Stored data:

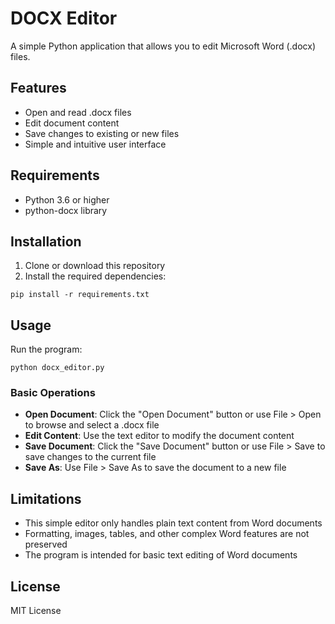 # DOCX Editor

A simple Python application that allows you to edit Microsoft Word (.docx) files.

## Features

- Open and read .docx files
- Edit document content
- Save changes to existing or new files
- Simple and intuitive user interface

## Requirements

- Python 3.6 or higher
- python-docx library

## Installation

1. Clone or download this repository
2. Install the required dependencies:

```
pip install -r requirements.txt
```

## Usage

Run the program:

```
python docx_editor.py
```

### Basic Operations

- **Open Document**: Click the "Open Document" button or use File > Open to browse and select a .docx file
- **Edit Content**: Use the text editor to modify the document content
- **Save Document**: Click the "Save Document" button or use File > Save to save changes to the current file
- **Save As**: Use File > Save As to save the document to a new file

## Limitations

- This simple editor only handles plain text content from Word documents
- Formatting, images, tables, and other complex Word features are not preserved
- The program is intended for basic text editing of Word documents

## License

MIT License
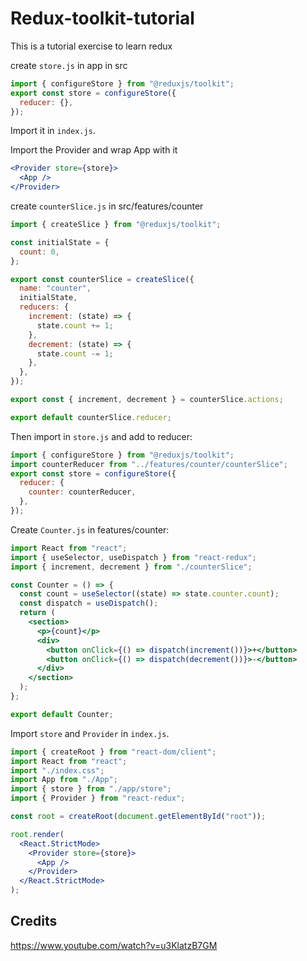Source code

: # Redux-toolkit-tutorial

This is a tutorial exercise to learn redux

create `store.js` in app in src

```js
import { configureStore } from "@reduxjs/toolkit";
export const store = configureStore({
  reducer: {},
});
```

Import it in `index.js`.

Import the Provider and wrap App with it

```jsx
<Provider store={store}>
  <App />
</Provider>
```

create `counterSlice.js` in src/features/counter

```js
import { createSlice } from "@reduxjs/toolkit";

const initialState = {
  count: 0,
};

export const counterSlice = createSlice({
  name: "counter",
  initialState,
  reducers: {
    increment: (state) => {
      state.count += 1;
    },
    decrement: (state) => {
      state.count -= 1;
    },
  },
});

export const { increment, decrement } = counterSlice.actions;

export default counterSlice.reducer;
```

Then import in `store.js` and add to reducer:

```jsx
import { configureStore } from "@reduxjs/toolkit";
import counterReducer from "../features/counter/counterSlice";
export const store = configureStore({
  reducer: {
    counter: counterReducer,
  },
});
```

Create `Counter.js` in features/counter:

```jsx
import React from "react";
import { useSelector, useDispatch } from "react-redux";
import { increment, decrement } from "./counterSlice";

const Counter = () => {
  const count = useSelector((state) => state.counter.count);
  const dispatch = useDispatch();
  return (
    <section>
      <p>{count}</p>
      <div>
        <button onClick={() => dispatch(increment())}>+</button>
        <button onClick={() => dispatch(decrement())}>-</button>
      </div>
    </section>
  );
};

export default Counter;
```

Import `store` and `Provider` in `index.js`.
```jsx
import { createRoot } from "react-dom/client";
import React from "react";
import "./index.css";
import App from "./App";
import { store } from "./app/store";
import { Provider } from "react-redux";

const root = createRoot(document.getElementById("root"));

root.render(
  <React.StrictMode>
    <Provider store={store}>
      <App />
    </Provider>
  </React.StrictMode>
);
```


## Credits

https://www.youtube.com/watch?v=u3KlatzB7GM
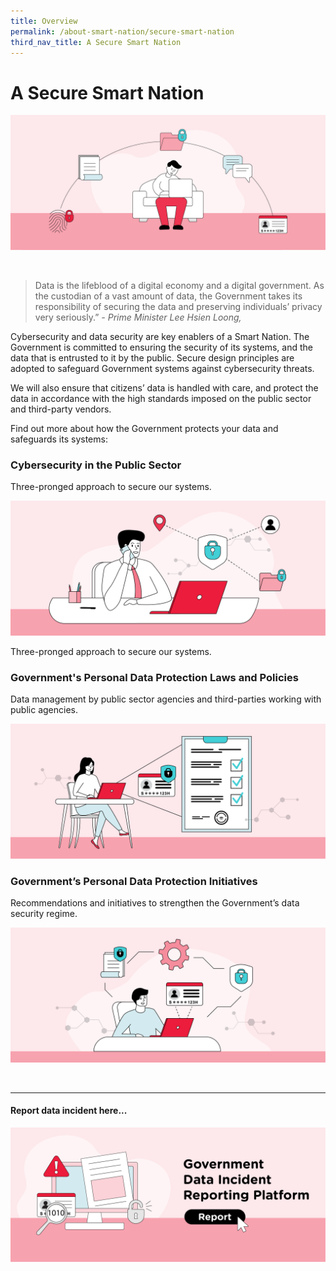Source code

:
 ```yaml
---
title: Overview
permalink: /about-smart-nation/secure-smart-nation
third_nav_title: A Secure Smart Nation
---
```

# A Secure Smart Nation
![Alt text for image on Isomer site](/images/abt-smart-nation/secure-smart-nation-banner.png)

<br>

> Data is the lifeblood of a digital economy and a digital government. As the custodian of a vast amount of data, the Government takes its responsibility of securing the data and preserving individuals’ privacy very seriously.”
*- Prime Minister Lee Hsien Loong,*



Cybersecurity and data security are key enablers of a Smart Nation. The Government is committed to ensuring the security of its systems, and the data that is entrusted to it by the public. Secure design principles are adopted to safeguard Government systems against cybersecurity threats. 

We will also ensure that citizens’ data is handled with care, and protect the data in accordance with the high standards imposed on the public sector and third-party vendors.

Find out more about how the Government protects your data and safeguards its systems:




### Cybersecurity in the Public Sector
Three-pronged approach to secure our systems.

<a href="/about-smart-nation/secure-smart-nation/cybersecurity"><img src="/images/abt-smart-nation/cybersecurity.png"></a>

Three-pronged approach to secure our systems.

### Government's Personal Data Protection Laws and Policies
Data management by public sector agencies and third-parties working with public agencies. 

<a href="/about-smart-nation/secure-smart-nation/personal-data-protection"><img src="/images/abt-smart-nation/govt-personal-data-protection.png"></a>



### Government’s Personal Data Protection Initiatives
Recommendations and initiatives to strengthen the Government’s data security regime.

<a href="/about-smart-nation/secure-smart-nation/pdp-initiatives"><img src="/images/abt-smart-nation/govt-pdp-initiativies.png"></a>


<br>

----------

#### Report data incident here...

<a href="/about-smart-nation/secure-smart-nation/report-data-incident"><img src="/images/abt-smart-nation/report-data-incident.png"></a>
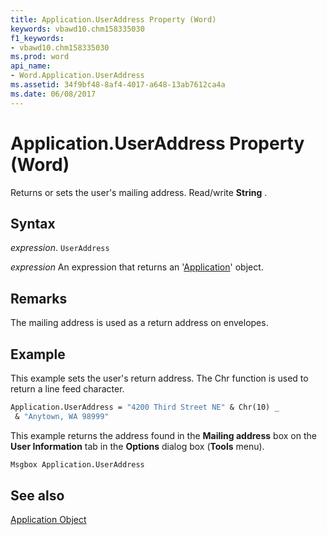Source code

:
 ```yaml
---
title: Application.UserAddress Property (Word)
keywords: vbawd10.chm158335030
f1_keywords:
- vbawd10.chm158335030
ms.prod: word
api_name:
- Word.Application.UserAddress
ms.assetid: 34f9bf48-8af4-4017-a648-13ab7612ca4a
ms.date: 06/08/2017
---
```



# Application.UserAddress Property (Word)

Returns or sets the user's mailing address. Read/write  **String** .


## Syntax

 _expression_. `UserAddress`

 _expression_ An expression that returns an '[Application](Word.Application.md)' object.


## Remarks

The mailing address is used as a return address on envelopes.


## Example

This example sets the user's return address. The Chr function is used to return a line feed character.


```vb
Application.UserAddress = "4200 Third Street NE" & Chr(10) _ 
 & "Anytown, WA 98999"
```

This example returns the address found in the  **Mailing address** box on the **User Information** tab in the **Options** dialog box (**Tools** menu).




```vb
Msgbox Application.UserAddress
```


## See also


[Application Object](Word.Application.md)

WORK TASK:
Where the word "Save" shows up in a line of the entries above, count that line; the answer is the total alone.

REPLY TO THE EXERCISE:
3